[Stored data]
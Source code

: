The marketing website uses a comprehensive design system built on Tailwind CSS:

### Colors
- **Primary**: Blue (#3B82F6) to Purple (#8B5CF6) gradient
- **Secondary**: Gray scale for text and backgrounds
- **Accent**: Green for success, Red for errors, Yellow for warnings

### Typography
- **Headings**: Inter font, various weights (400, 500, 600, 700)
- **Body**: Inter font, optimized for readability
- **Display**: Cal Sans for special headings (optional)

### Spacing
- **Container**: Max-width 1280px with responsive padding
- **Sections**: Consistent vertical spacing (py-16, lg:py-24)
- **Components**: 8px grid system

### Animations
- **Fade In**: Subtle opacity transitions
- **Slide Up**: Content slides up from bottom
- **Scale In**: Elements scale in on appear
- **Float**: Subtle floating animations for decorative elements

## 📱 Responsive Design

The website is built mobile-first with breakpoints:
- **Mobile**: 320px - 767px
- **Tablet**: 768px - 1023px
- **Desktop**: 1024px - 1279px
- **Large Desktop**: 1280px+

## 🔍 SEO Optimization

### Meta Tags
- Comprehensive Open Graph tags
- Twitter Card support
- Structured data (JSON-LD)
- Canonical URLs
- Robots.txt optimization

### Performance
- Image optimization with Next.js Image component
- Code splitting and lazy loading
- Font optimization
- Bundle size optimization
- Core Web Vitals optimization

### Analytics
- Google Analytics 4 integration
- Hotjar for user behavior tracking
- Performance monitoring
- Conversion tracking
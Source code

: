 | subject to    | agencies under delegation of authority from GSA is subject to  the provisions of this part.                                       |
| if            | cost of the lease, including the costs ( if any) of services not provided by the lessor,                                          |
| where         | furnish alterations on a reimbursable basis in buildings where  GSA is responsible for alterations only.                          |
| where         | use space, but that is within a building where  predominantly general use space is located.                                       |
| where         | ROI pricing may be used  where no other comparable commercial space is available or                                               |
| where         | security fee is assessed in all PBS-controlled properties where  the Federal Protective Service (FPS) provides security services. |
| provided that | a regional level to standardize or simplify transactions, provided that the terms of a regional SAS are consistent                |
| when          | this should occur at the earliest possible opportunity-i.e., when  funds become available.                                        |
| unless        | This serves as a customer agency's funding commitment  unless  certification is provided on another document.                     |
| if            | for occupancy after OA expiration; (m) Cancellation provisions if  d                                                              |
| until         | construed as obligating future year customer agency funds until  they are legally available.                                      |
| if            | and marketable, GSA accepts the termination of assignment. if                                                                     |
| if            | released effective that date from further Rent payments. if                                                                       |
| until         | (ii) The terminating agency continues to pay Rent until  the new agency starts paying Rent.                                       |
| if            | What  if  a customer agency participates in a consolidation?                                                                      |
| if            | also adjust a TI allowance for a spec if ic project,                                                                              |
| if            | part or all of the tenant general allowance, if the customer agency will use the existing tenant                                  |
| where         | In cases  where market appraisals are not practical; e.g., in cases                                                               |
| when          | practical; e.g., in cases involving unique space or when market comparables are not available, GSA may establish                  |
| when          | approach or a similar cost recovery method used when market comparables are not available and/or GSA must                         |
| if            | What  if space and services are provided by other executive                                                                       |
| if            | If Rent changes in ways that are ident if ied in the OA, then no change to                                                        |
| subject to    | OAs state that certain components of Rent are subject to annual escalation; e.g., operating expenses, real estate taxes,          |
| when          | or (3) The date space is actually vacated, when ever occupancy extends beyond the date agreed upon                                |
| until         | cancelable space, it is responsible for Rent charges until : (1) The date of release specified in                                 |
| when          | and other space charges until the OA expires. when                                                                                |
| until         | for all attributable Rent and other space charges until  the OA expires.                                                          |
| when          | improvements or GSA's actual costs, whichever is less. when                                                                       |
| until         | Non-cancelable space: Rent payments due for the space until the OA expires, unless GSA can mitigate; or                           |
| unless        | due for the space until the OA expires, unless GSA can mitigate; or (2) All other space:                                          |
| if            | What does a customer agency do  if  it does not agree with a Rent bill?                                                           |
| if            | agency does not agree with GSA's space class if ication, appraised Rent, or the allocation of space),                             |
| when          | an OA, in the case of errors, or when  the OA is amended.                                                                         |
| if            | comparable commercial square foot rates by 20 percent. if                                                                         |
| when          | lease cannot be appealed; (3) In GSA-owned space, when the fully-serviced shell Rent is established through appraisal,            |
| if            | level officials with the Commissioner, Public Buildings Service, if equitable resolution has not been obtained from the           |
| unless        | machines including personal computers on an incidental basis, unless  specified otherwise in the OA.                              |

HOW TO COMPLETE THIS TASK: One stretch of the lines above is wanted, from the line that contains "- Google Analytics 4 integration" through the line that contains "agencies under delegation". Output it exactly.

SOLUTION TO THE PROBLEM:
- Google Analytics 4 integration
- Hotjar for user behavior tracking
- Performance monitoring
- Conversion tracking
Source code

: | subject to    | agencies under delegation of authority from GSA is subject to  the provisions of this part.                                       |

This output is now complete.